От Травкина хотелось бежать… в сторону его жены. Алена совсем потеряла ниточку в размышлениях, которая называлась «логика».
И как она только сделала без ошибки тест по философии… чей синоним был слово «логика»? На самом деле, она до сих пор не понимает, почему учитель называет себя учителем логики, а в расписании написано «Фил». Якобы философия, на самом деле – логическое мышление и вообще, все философы задают лишь логические вопросы.
Алена слишком глубоко задумалась о философии на уроке философии, пока делала тест.
– Кто будет списывать, тот осел, – укоризненно произнес философ с поднятым указательным пальцем. Он сам не выдержал и улыбнулся, заставив других рассмеяться. – Я серьезно. Только попробуйте.
Он чем-то похож на Травкина. Такие же переключения между «давайте поржем» и «заткнитесь, мне надо преподавать». Правда, другой смех. Философ любил ржать искренне, как конь, да еще над какой-нибудь глупостью. Травкин обнажал зубы только улыбкой. И то, редко. Его редко что забавляло и вызывало здоровый интерес. Но они не похожи главным: учитель философии – хороший человек. Он играл на гитаре в кафешках, гулял с детьми и женой по вечерам, в шутку отбирал у младшей сладкую вату.
Ничего подобного в учителе музыки не было. Или это оболочка, которая доступна его зрителям, в том числе и Лариной.
Пока Алена слушает философа, она понимает, что не слушает его. Слушает себя. Задает себе вопрос: какого хрена она сравнивает всех подряд с Травкиным?

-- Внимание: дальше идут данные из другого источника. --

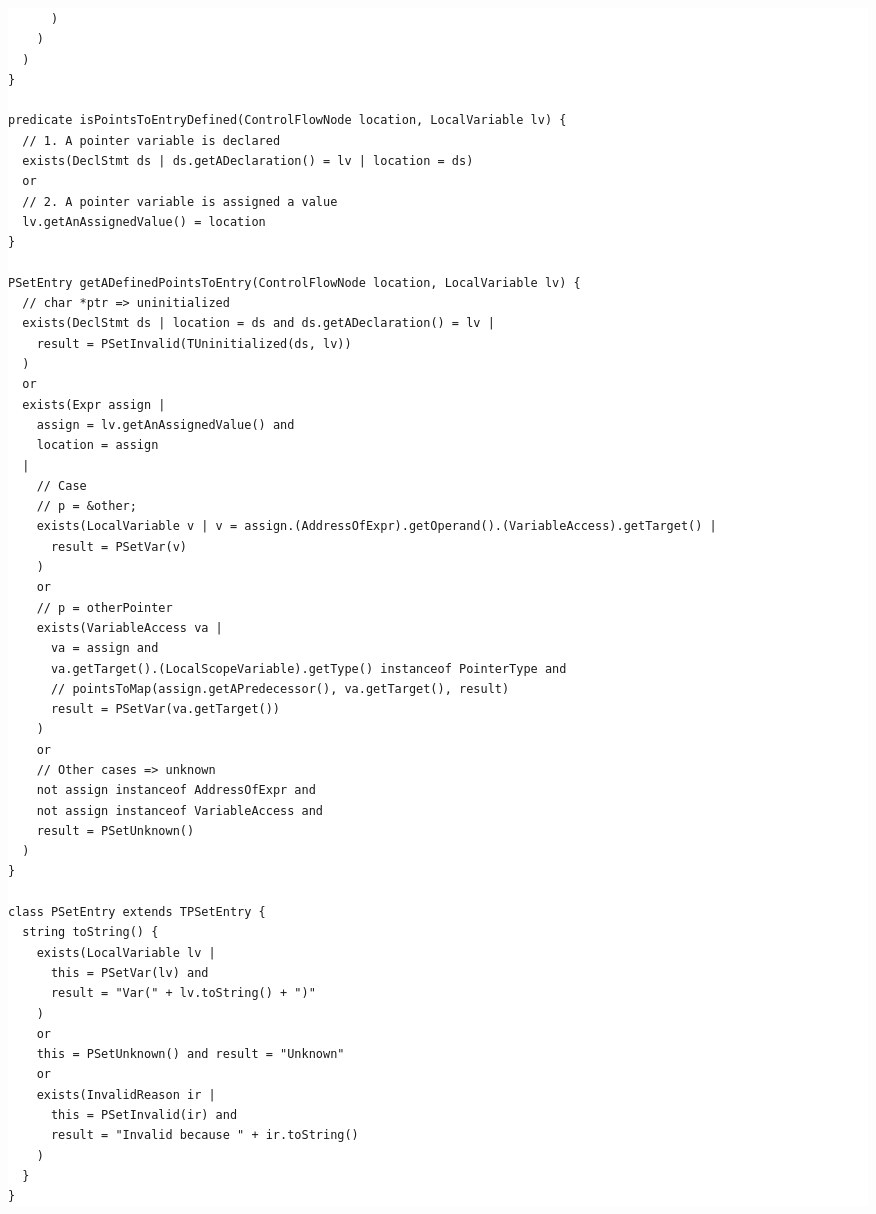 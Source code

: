           )
        )
      )
    }
    
    predicate isPointsToEntryDefined(ControlFlowNode location, LocalVariable lv) {
      // 1. A pointer variable is declared
      exists(DeclStmt ds | ds.getADeclaration() = lv | location = ds)
      or
      // 2. A pointer variable is assigned a value
      lv.getAnAssignedValue() = location
    }
    
    PSetEntry getADefinedPointsToEntry(ControlFlowNode location, LocalVariable lv) {
      // char *ptr => uninitialized
      exists(DeclStmt ds | location = ds and ds.getADeclaration() = lv |
        result = PSetInvalid(TUninitialized(ds, lv))
      )
      or
      exists(Expr assign |
        assign = lv.getAnAssignedValue() and
        location = assign
      |
        // Case
        // p = &other;
        exists(LocalVariable v | v = assign.(AddressOfExpr).getOperand().(VariableAccess).getTarget() |
          result = PSetVar(v)
        )
        or
        // p = otherPointer
        exists(VariableAccess va |
          va = assign and
          va.getTarget().(LocalScopeVariable).getType() instanceof PointerType and
          // pointsToMap(assign.getAPredecessor(), va.getTarget(), result)
          result = PSetVar(va.getTarget())
        )
        or
        // Other cases => unknown
        not assign instanceof AddressOfExpr and
        not assign instanceof VariableAccess and
        result = PSetUnknown()
      )
    }
    
    class PSetEntry extends TPSetEntry {
      string toString() {
        exists(LocalVariable lv |
          this = PSetVar(lv) and
          result = "Var(" + lv.toString() + ")"
        )
        or
        this = PSetUnknown() and result = "Unknown"
        or
        exists(InvalidReason ir |
          this = PSetInvalid(ir) and
          result = "Invalid because " + ir.toString()
        )
      }
    }
     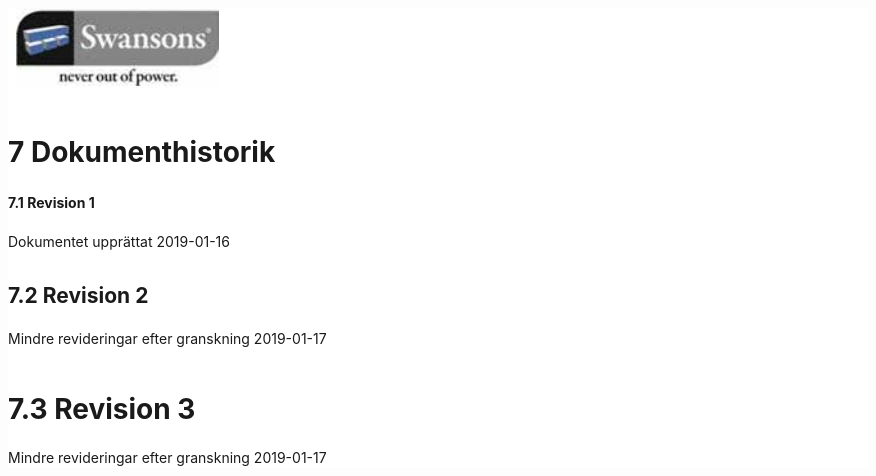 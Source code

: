 ![](images/_page_12_Picture_1.jpeg)

# 7 Dokumenthistorik

#### 7.1 Revision 1

Dokumentet upprättat 2019-01-16

## 7.2 Revision 2

Mindre revideringar efter granskning 2019-01-17

# 7.3 Revision 3

Mindre revideringar efter granskning 2019-01-17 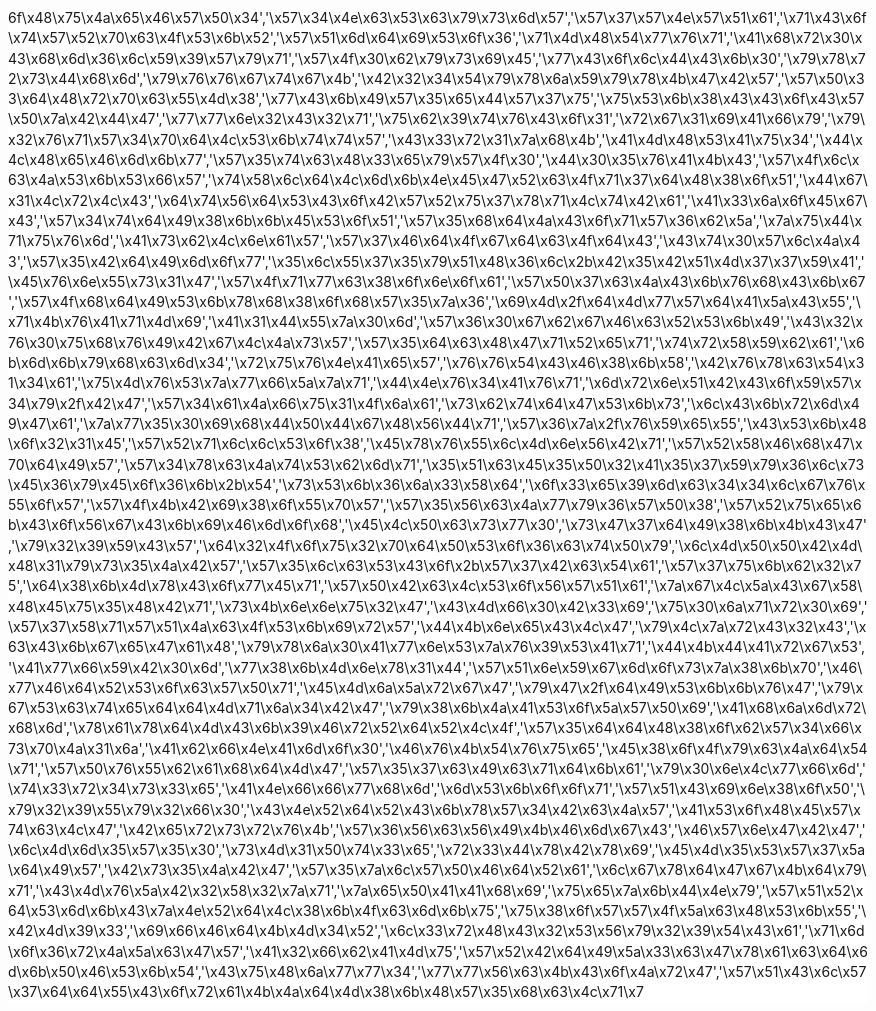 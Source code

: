 6f\x48\x75\x4a\x65\x46\x57\x50\x34','\x57\x34\x4e\x63\x53\x63\x79\x73\x6d\x57','\x57\x37\x57\x4e\x57\x51\x61','\x71\x43\x6f\x74\x57\x52\x70\x63\x4f\x53\x6b\x52','\x57\x51\x6d\x64\x69\x53\x6f\x36','\x71\x4d\x48\x54\x77\x76\x71','\x41\x68\x72\x30\x43\x68\x6d\x36\x6c\x59\x39\x57\x79\x71','\x57\x4f\x30\x62\x79\x73\x69\x45','\x77\x43\x6f\x6c\x44\x43\x6b\x30','\x79\x78\x72\x73\x44\x68\x6d','\x79\x76\x76\x67\x74\x67\x4b','\x42\x32\x34\x54\x79\x78\x6a\x59\x79\x78\x4b\x47\x42\x57','\x57\x50\x33\x64\x48\x72\x70\x63\x55\x4d\x38','\x77\x43\x6b\x49\x57\x35\x65\x44\x57\x37\x75','\x75\x53\x6b\x38\x43\x43\x6f\x43\x57\x50\x7a\x42\x44\x47','\x77\x77\x6e\x32\x43\x32\x71','\x75\x62\x39\x74\x76\x43\x6f\x31','\x72\x67\x31\x69\x41\x66\x79','\x79\x32\x76\x71\x57\x34\x70\x64\x4c\x53\x6b\x74\x74\x57','\x43\x33\x72\x31\x7a\x68\x4b','\x41\x4d\x48\x53\x41\x75\x34','\x44\x4c\x48\x65\x46\x6d\x6b\x77','\x57\x35\x74\x63\x48\x33\x65\x79\x57\x4f\x30','\x44\x30\x35\x76\x41\x4b\x43','\x57\x4f\x6c\x63\x4a\x53\x6b\x53\x66\x57','\x74\x58\x6c\x64\x4c\x6d\x6b\x4e\x45\x47\x52\x63\x4f\x71\x37\x64\x48\x38\x6f\x51','\x44\x67\x31\x4c\x72\x4c\x43','\x64\x74\x56\x64\x53\x43\x6f\x42\x57\x52\x75\x37\x78\x71\x4c\x74\x42\x61','\x41\x33\x6a\x6f\x45\x67\x43','\x57\x34\x74\x64\x49\x38\x6b\x6b\x45\x53\x6f\x51','\x57\x35\x68\x64\x4a\x43\x6f\x71\x57\x36\x62\x5a','\x7a\x75\x44\x71\x75\x76\x6d','\x41\x73\x62\x4c\x6e\x61\x57','\x57\x37\x46\x64\x4f\x67\x64\x63\x4f\x64\x43','\x43\x74\x30\x57\x6c\x4a\x43','\x57\x35\x42\x64\x49\x6d\x6f\x77','\x35\x6c\x55\x37\x35\x79\x51\x48\x36\x6c\x2b\x42\x35\x42\x51\x4d\x37\x37\x59\x41','\x45\x76\x6e\x55\x73\x31\x47','\x57\x4f\x71\x77\x63\x38\x6f\x6e\x6f\x61','\x57\x50\x37\x63\x4a\x43\x6b\x76\x68\x43\x6b\x67','\x57\x4f\x68\x64\x49\x53\x6b\x78\x68\x38\x6f\x68\x57\x35\x7a\x36','\x69\x4d\x2f\x64\x4d\x77\x57\x64\x41\x5a\x43\x55','\x71\x4b\x76\x41\x71\x4d\x69','\x41\x31\x44\x55\x7a\x30\x6d','\x57\x36\x30\x67\x62\x67\x46\x63\x52\x53\x6b\x49','\x43\x32\x76\x30\x75\x68\x76\x49\x42\x67\x4c\x4a\x73\x57','\x57\x35\x64\x63\x48\x47\x71\x52\x65\x71','\x74\x72\x58\x59\x62\x61','\x6b\x6d\x6b\x79\x68\x63\x6d\x34','\x72\x75\x76\x4e\x41\x65\x57','\x76\x76\x54\x43\x46\x38\x6b\x58','\x42\x76\x78\x63\x54\x31\x34\x61','\x75\x4d\x76\x53\x7a\x77\x66\x5a\x7a\x71','\x44\x4e\x76\x34\x41\x76\x71','\x6d\x72\x6e\x51\x42\x43\x6f\x59\x57\x34\x79\x2f\x42\x47','\x57\x34\x61\x4a\x66\x75\x31\x4f\x6a\x61','\x73\x62\x74\x64\x47\x53\x6b\x73','\x6c\x43\x6b\x72\x6d\x49\x47\x61','\x7a\x77\x35\x30\x69\x68\x44\x50\x44\x67\x48\x56\x44\x71','\x57\x36\x7a\x2f\x76\x59\x65\x55','\x43\x53\x6b\x48\x6f\x32\x31\x45','\x57\x52\x71\x6c\x6c\x53\x6f\x38','\x45\x78\x76\x55\x6c\x4d\x6e\x56\x42\x71','\x57\x52\x58\x46\x68\x47\x70\x64\x49\x57','\x57\x34\x78\x63\x4a\x74\x53\x62\x6d\x71','\x35\x51\x63\x45\x35\x50\x32\x41\x35\x37\x59\x79\x36\x6c\x73\x45\x36\x79\x45\x6f\x36\x6b\x2b\x54','\x73\x53\x6b\x36\x6a\x33\x58\x64','\x6f\x33\x65\x39\x6d\x63\x34\x34\x6c\x67\x76\x55\x6f\x57','\x57\x4f\x4b\x42\x69\x38\x6f\x55\x70\x57','\x57\x35\x56\x63\x4a\x77\x79\x36\x57\x50\x38','\x57\x52\x75\x65\x6b\x43\x6f\x56\x67\x43\x6b\x69\x46\x6d\x6f\x68','\x45\x4c\x50\x63\x73\x77\x30','\x73\x47\x37\x64\x49\x38\x6b\x4b\x43\x47','\x79\x32\x39\x59\x43\x57','\x64\x32\x4f\x6f\x75\x32\x70\x64\x50\x53\x6f\x36\x63\x74\x50\x79','\x6c\x4d\x50\x50\x42\x4d\x48\x31\x79\x73\x35\x4a\x42\x57','\x57\x35\x6c\x63\x53\x43\x6f\x2b\x57\x37\x42\x63\x54\x61','\x57\x37\x75\x6b\x62\x32\x75','\x64\x38\x6b\x4d\x78\x43\x6f\x77\x45\x71','\x57\x50\x42\x63\x4c\x53\x6f\x56\x57\x51\x61','\x7a\x67\x4c\x5a\x43\x67\x58\x48\x45\x75\x35\x48\x42\x71','\x73\x4b\x6e\x6e\x75\x32\x47','\x43\x4d\x66\x30\x42\x33\x69','\x75\x30\x6a\x71\x72\x30\x69','\x57\x37\x58\x71\x57\x51\x4a\x63\x4f\x53\x6b\x69\x72\x57','\x44\x4b\x6e\x65\x43\x4c\x47','\x79\x4c\x7a\x72\x43\x32\x43','\x63\x43\x6b\x67\x65\x47\x61\x48','\x79\x78\x6a\x30\x41\x77\x6e\x53\x7a\x76\x39\x53\x41\x71','\x44\x4b\x44\x41\x72\x67\x53','\x41\x77\x66\x59\x42\x30\x6d','\x77\x38\x6b\x4d\x6e\x78\x31\x44','\x57\x51\x6e\x59\x67\x6d\x6f\x73\x7a\x38\x6b\x70','\x46\x77\x46\x64\x52\x53\x6f\x63\x57\x50\x71','\x45\x4d\x6a\x5a\x72\x67\x47','\x79\x47\x2f\x64\x49\x53\x6b\x6b\x76\x47','\x79\x67\x53\x63\x74\x65\x64\x64\x4d\x71\x6a\x34\x42\x47','\x79\x38\x6b\x4a\x41\x53\x6f\x5a\x57\x50\x69','\x41\x68\x6a\x6d\x72\x68\x6d','\x78\x61\x78\x64\x4d\x43\x6b\x39\x46\x72\x52\x64\x52\x4c\x4f','\x57\x35\x64\x64\x48\x38\x6f\x62\x57\x34\x66\x73\x70\x4a\x31\x6a','\x41\x62\x66\x4e\x41\x6d\x6f\x30','\x46\x76\x4b\x54\x76\x75\x65','\x45\x38\x6f\x4f\x79\x63\x4a\x64\x54\x71','\x57\x50\x76\x55\x62\x61\x68\x64\x4d\x47','\x57\x35\x37\x63\x49\x63\x71\x64\x6b\x61','\x79\x30\x6e\x4c\x77\x66\x6d','\x74\x33\x72\x34\x73\x33\x65','\x41\x4e\x66\x66\x77\x68\x6d','\x6d\x53\x6b\x6f\x6f\x71','\x57\x51\x43\x69\x6e\x38\x6f\x50','\x79\x32\x39\x55\x79\x32\x66\x30','\x43\x4e\x52\x64\x52\x43\x6b\x78\x57\x34\x42\x63\x4a\x57','\x41\x53\x6f\x48\x45\x57\x74\x63\x4c\x47','\x42\x65\x72\x73\x72\x76\x4b','\x57\x36\x56\x63\x56\x49\x4b\x46\x6d\x67\x43','\x46\x57\x6e\x47\x42\x47','\x6c\x4d\x6d\x35\x57\x35\x30','\x73\x4d\x31\x50\x74\x33\x65','\x72\x33\x44\x78\x42\x78\x69','\x45\x4d\x35\x53\x57\x37\x5a\x64\x49\x57','\x42\x73\x35\x4a\x42\x47','\x57\x35\x7a\x6c\x57\x50\x46\x64\x52\x61','\x6c\x67\x78\x64\x47\x67\x4b\x64\x79\x71','\x43\x4d\x76\x5a\x42\x32\x58\x32\x7a\x71','\x7a\x65\x50\x41\x41\x68\x69','\x75\x65\x7a\x6b\x44\x4e\x79','\x57\x51\x52\x64\x53\x6d\x6b\x43\x7a\x4e\x52\x64\x4c\x38\x6b\x4f\x63\x6d\x6b\x75','\x75\x38\x6f\x57\x57\x4f\x5a\x63\x48\x53\x6b\x55','\x42\x4d\x39\x33','\x69\x66\x46\x64\x4b\x4d\x34\x52','\x6c\x33\x72\x48\x43\x32\x53\x56\x79\x32\x39\x54\x43\x61','\x71\x6d\x6f\x36\x72\x4a\x5a\x63\x47\x57','\x41\x32\x66\x62\x41\x4d\x75','\x57\x52\x42\x64\x49\x5a\x33\x63\x47\x78\x61\x63\x64\x6d\x6b\x50\x46\x53\x6b\x54','\x43\x75\x48\x6a\x77\x77\x34','\x77\x77\x56\x63\x4b\x43\x6f\x4a\x72\x47','\x57\x51\x43\x6c\x57\x37\x64\x64\x55\x43\x6f\x72\x61\x4b\x4a\x64\x4d\x38\x6b\x48\x57\x35\x68\x63\x4c\x71\x7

Она сделала тест за шестнадцать минут, но не хотела выпендриваться и осталась сидеть, незаинтересованно оглядывая кабинет.
– Ален, ты сделала?
Твою мать.
– Да? – она любила говорить неуверенное и вопросительное «да». Кончики пальцев сами отодвигают тест к краю парты, вынуждая учителя подойти и забрать его, с хитрым и подозревающим ее в чем-то взглядом.
Учителю нечего делать, и он бегло осматривает тест, изредка делая замечания парням за последними партами.
– Без ошибок. Настоящий философ.
– Да нет…
– Не скромничай.
Алена скромно улыбается только ему, не желая смотреть на остальных. Первый попавшийся на глаза бы состроил гримасу с улыбкой «ну и выпендрежница».
Понедельник идет, как обычно, и Алена делает вид, что у входа в школу не висит список новых хористов. Если бы она была уверена, что ее имени нет в списке, она бы давно подошла, посмотрела, пожала плечами и плюнула на это хоровое дело, но ведь червячки сомнения грызли ее уверенность… Травкин запустил механизмы в Лариной, которые раньше не работали. И она не идет смотреть.